O risco de demência e Alzheimer também é aumentado,
já que o sono faz uma espécie de faxina em nosso cérebro pelo sistema
glinfático. “Com uma espécie de correnteza, esse sistema faz uma drenagem dos
restos das células e os joga na corrente sanguínea para serem eliminados. Quem
dorme mal não faz essa faxina e tem mais risco de ter demências” explica a
neurologista Luciana Palombini.
Não dormir = Centímetros a mais na cintura
E se você se preocupa com a estética,
saiba que a barriga de quem descansa pouco também sofre pênalti. Quem nunca
dormiu mal e, no dia seguinte, desejava ardentemente um fast-food? Isso ocorre
devido à alteração nos níveis de dois hormônios: a grelina, responsável pela
fome, e a leptina, que nos deixa saciados.
A alteração em ambos nos deixa com
mais vontade de comer durante o dia, em especial alimentos gordurosos. Isso foi
observado em uma pesquisa feita com mais de mil crianças por médicos da
Universidade de Harvard e de hospitais de Boston, publicada na revista
Pediatrics. Quanto menos as crianças dormiam, maior era o risco de desenvolver
obesidade a partir dos sete anos.
“A pessoa quer comer mais comidas
calóricas em vez de um frango com salada” diz Monica Andersen, da Unifesp.
Há pesquisas sugerindo que aqueles
que dormem menos de seis horas têm o metabolismo mais lento, o que ajuda a
engordar. Ou seja: quem quer emagrecer não pode só se preocupar com exercícios.
“A necessidade de sono é muito
individual, mas a exigência de sociabilidade para o dia a dia não está alinhada
com nosso ritmo biológico. As pessoas se privam de descanso sistematicamente
durante a semana. No fim de semana, há um rebote, e elas dormem até bem mais
tarde. Uma dica para ver se você está em privação: se você acordar cedo
naturalmente, o sono está adequado” ensina Daniel Suzuki Borges,
psiquiatra do Hospital de Clínicas da USP.
Energia para o dia, não para a noite
Outro ponto observado em pesquisas
sobre o tema é a falta de energia nas células. Ficar cansado é não ter energia
para nada. E quem faz tudo no nosso corpo são as células, usando como
combustível a glicose que está nos alimentos. Mas a célula não “come” glicose
assim, na forma bruta. Dentro da célula, mais especificamente na mitocôndria, a
glicose é queimada até virar uma substância chamada ATP, que dá energia para a
célula.
Começamos o dia com bastante ATP nas
células. Conforme nossos órgãos funcionam e as células trabalham, o estoque de
ATP é “queimado” até se transformar em ADP. Esse transformação é barrada pela
cafeína — por isso que ela tira, momentaneamente, nosso sono.

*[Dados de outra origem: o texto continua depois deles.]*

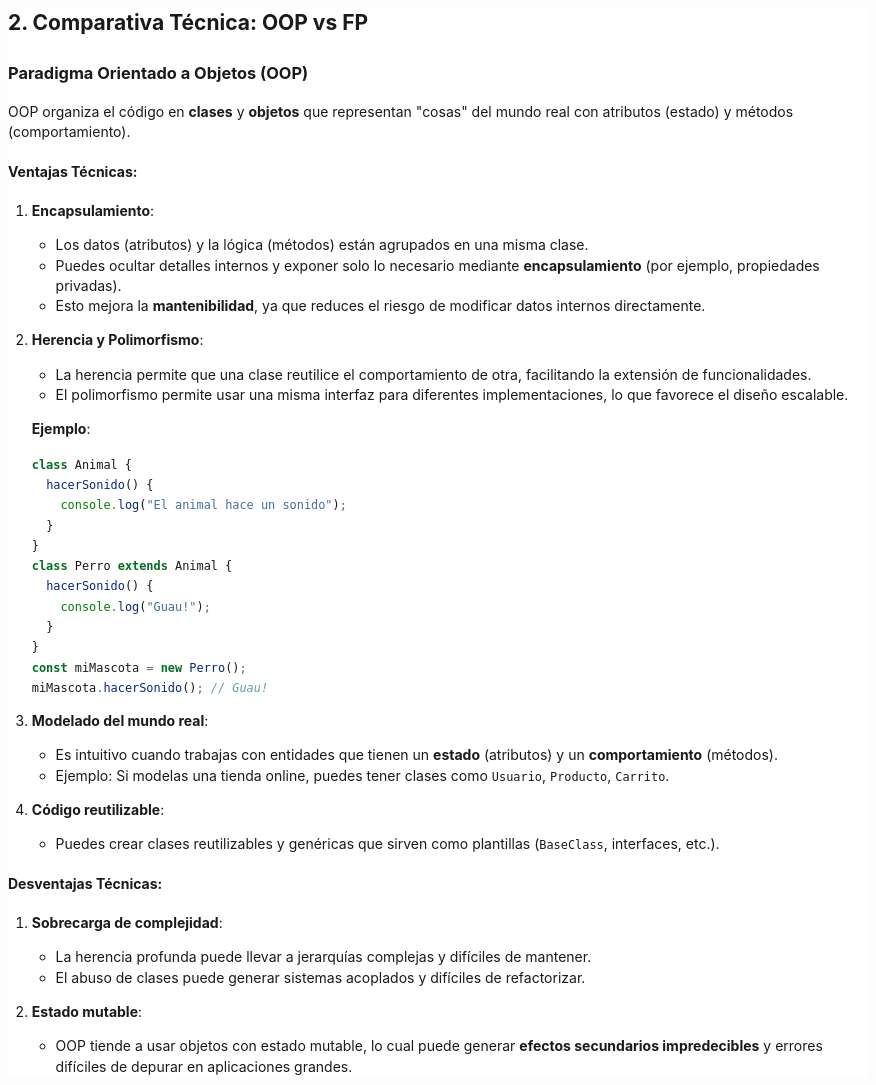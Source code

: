 ## 2. Comparativa Técnica: OOP vs FP

### **Paradigma Orientado a Objetos (OOP)**
OOP organiza el código en **clases** y **objetos** que representan "cosas" del mundo real con atributos (estado) y métodos (comportamiento).  

#### **Ventajas Técnicas**:
1. **Encapsulamiento**:
   - Los datos (atributos) y la lógica (métodos) están agrupados en una misma clase.
   - Puedes ocultar detalles internos y exponer solo lo necesario mediante **encapsulamiento** (por ejemplo, propiedades privadas).
   - Esto mejora la **mantenibilidad**, ya que reduces el riesgo de modificar datos internos directamente.

2. **Herencia y Polimorfismo**:
   - La herencia permite que una clase reutilice el comportamiento de otra, facilitando la extensión de funcionalidades.
   - El polimorfismo permite usar una misma interfaz para diferentes implementaciones, lo que favorece el diseño escalable.

   **Ejemplo**:
   ```javascript
   class Animal {
     hacerSonido() {
       console.log("El animal hace un sonido");
     }
   }
   class Perro extends Animal {
     hacerSonido() {
       console.log("Guau!");
     }
   }
   const miMascota = new Perro();
   miMascota.hacerSonido(); // Guau!
   ```

3. **Modelado del mundo real**:
   - Es intuitivo cuando trabajas con entidades que tienen un **estado** (atributos) y un **comportamiento** (métodos).
   - Ejemplo: Si modelas una tienda online, puedes tener clases como `Usuario`, `Producto`, `Carrito`.

4. **Código reutilizable**:
   - Puedes crear clases reutilizables y genéricas que sirven como plantillas (`BaseClass`, interfaces, etc.).

#### **Desventajas Técnicas**:
1. **Sobrecarga de complejidad**:
   - La herencia profunda puede llevar a jerarquías complejas y difíciles de mantener.
   - El abuso de clases puede generar sistemas acoplados y difíciles de refactorizar.

2. **Estado mutable**:
   - OOP tiende a usar objetos con estado mutable, lo cual puede generar **efectos secundarios impredecibles** y errores difíciles de depurar en aplicaciones grandes.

No fim do dia, nossos estoques de ATP
estão lá embaixo, e os de ADP, lá em cima. Ao saber disso, o corpo nos manda ir
para a cama, para recuperar o que foi gasto e fazer todo o processo que ocorreu
à luz do sol ao contrário: o ADP volta a ser ATP.
Para dormir bem
O primeiro é desligar o celular: ao
receber a luz azulada da tela, os receptores visuais da retina enviam ao
cérebro a mensagem de que ainda é dia. Enviamos uma ordem à glândula pineal,
também localizada no cérebro, para segurar a produção de um hormônio chamado
melatonina, responsável por causar sono. Essa substância, aliás, só é produzida
para valer em ambiente escuro.
Além disso, interagir em redes
sociais nos deixa vigilantes, graças ao cortisol, um hormônio ligado ao
estresse. Na prática, o organismo interpreta que você está fazendo algo
importante.
“É por isso que os celulares mais
inteligentes filtram a luz azul, apesar de ainda existir o problema de ficar
interagindo nas redes sociais“ lembra Andrea Bacelar, neurologista e presidente
da Associação Brasileira do Sono (Absono).
Outras medidas incluem: ir para cama
quando tiver realmente sono, criar uma rotina para dormir e acordar
(o relógio biológico orquestra a ação em cadeia dos hormônios conforme o
horário que você deita e levanta), deixar o quarto em ambiente escuro e tentar
comer até, no máximo, três horas antes de dormir.